Well, a little reading reveals that a prime p is "bad" for an elliptic curve E, iff E becomes singular mod p. Thus in our case p becomes bad if and only if p divides 8.lambda. So I guess a basic question here is whether the curve y^2 = x^3 - 8px, has only a finite number of integral points in R. Notice the author has required lambda ≠ 0, since otherwise the pairs (a^2, a^3) all solve, for any a ≠ 0 in R.

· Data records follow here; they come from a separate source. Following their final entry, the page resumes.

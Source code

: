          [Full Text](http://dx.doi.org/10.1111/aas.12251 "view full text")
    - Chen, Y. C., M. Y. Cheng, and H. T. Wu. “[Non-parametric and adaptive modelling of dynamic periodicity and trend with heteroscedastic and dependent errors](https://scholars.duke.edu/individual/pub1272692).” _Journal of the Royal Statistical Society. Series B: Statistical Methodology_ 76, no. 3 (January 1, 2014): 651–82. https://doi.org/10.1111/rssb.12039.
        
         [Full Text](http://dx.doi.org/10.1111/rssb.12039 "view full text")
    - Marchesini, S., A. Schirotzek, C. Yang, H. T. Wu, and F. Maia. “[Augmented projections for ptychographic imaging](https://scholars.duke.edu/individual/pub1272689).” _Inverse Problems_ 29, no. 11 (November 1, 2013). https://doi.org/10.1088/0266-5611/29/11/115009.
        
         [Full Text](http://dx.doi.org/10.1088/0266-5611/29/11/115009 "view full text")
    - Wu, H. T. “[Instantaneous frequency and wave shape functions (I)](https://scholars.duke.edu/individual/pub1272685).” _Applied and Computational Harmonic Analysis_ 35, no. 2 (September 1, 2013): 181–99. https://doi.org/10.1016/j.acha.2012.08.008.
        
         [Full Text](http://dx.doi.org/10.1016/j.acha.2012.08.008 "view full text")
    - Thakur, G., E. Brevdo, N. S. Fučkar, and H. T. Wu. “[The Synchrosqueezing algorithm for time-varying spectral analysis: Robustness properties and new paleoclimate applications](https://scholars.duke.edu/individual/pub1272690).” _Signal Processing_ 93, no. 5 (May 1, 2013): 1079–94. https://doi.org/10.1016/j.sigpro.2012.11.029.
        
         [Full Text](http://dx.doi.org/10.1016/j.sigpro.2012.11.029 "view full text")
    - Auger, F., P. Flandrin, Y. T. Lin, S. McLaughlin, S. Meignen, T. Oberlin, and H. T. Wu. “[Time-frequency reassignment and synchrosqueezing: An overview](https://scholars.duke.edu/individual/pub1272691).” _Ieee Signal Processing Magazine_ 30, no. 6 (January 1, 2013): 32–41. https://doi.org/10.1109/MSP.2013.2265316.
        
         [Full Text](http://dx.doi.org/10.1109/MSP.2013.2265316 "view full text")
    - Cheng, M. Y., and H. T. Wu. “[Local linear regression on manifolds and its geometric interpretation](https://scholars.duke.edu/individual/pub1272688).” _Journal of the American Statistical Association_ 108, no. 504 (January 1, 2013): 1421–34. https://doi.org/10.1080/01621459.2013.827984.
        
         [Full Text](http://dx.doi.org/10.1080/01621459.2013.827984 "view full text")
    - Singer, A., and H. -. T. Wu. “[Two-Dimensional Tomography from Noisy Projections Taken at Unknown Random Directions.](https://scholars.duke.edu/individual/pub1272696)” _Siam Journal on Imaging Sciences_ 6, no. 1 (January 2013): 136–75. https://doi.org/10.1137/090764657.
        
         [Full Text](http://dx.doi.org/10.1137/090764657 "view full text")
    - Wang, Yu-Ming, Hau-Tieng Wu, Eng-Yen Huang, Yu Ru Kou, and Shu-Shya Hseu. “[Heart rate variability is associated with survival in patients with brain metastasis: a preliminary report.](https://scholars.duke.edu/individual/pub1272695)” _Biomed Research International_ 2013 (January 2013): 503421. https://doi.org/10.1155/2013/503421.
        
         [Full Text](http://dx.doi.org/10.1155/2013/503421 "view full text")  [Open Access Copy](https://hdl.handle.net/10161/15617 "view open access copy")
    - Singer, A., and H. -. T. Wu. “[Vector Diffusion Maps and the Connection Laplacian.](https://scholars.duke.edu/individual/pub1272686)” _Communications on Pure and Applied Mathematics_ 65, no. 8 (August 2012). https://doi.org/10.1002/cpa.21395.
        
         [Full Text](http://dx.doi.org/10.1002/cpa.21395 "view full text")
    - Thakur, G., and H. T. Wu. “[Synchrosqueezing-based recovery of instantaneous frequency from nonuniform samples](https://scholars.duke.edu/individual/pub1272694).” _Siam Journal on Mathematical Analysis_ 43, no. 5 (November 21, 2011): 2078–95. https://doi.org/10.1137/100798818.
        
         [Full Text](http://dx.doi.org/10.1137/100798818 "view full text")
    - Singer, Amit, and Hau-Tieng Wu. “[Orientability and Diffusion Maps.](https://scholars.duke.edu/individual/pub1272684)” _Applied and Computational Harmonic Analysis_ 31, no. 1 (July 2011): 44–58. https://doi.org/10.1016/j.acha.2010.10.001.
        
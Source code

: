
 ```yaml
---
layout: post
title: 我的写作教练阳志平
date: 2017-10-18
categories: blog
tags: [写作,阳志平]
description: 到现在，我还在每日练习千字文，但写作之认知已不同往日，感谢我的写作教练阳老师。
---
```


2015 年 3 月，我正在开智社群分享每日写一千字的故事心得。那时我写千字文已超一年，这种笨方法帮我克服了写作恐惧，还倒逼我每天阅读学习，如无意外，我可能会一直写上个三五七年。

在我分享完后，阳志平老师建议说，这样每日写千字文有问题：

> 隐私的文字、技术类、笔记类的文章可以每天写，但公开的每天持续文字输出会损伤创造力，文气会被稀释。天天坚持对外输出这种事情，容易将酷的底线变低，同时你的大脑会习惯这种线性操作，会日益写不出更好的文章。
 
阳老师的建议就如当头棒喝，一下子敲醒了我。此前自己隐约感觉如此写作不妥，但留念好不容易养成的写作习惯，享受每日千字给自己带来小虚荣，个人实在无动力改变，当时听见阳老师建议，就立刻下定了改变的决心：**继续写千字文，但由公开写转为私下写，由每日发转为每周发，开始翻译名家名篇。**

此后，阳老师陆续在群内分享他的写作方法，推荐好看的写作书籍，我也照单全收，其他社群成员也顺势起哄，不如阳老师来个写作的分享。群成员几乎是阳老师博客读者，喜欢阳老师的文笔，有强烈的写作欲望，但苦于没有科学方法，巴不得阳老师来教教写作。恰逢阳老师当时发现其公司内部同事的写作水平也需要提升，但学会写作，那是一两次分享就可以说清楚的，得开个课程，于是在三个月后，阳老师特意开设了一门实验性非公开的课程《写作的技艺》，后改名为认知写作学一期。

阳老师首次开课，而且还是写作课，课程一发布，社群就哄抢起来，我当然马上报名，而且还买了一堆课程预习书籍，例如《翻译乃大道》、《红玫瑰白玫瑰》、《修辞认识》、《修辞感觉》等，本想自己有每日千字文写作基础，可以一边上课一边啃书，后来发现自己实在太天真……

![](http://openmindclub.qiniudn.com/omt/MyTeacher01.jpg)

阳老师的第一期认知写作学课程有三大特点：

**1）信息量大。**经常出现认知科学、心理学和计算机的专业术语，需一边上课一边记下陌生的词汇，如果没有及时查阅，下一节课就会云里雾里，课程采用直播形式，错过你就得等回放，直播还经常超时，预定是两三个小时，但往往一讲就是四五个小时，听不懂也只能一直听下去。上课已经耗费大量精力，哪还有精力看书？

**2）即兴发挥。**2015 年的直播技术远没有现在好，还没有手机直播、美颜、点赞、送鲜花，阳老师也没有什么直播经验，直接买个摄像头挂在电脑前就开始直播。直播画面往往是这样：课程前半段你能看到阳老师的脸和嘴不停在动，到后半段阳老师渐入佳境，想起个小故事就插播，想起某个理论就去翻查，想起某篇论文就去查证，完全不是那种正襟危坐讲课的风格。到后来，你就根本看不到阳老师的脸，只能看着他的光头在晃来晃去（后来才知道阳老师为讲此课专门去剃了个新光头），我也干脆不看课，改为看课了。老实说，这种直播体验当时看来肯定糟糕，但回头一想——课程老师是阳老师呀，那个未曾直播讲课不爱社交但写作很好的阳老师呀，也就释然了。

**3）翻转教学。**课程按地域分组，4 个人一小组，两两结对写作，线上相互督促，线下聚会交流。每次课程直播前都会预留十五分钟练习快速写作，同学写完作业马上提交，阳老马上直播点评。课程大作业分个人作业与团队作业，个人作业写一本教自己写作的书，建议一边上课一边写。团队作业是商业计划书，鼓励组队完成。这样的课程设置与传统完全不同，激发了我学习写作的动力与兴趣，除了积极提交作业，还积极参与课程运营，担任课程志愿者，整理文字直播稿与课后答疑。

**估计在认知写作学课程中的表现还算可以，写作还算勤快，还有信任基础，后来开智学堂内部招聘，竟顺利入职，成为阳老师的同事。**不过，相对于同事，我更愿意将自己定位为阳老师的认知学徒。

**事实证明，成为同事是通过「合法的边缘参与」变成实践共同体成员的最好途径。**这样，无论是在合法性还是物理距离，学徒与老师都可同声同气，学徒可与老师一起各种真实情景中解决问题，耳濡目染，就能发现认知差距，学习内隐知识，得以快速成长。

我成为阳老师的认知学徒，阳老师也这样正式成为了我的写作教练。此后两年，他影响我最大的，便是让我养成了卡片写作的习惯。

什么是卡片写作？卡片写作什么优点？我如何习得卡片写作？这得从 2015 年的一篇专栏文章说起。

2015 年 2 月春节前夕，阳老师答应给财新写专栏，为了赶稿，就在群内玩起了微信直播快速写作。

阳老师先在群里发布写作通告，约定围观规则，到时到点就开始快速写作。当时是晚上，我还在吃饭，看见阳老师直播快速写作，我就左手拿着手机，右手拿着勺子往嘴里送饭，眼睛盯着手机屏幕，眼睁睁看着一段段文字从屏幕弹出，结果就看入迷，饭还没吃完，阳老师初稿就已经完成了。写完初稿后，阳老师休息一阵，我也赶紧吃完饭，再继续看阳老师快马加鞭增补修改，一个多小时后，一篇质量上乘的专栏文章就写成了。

“I am not a number theorist, and the author of this post is clearly more knowledgable than I am.” Actually I know nothing at all about elliptic curves. It’s just that this question arose in my research as a logician.
 
I believe you, but my comment is based on the fact that, until I did some research, I didn't even know what a cyclotomic tower was. (I did know how to spell Iwasawa though, which maybe was a bit of a tip- off.):smile:
 
mathwonk said:
I believe you, but my comment is based on the fact that, until I did some research, I didn't even know what a cyclotomic tower was. (I did know how to spell Iwasawa though, which maybe was a bit of a tip- off.):smile:
Not that it's any consolation, but I didn't know what a Cyclotomic polynomial was. I had heard the term, but didn't know what it was, let alone a Cyclotomic Tower.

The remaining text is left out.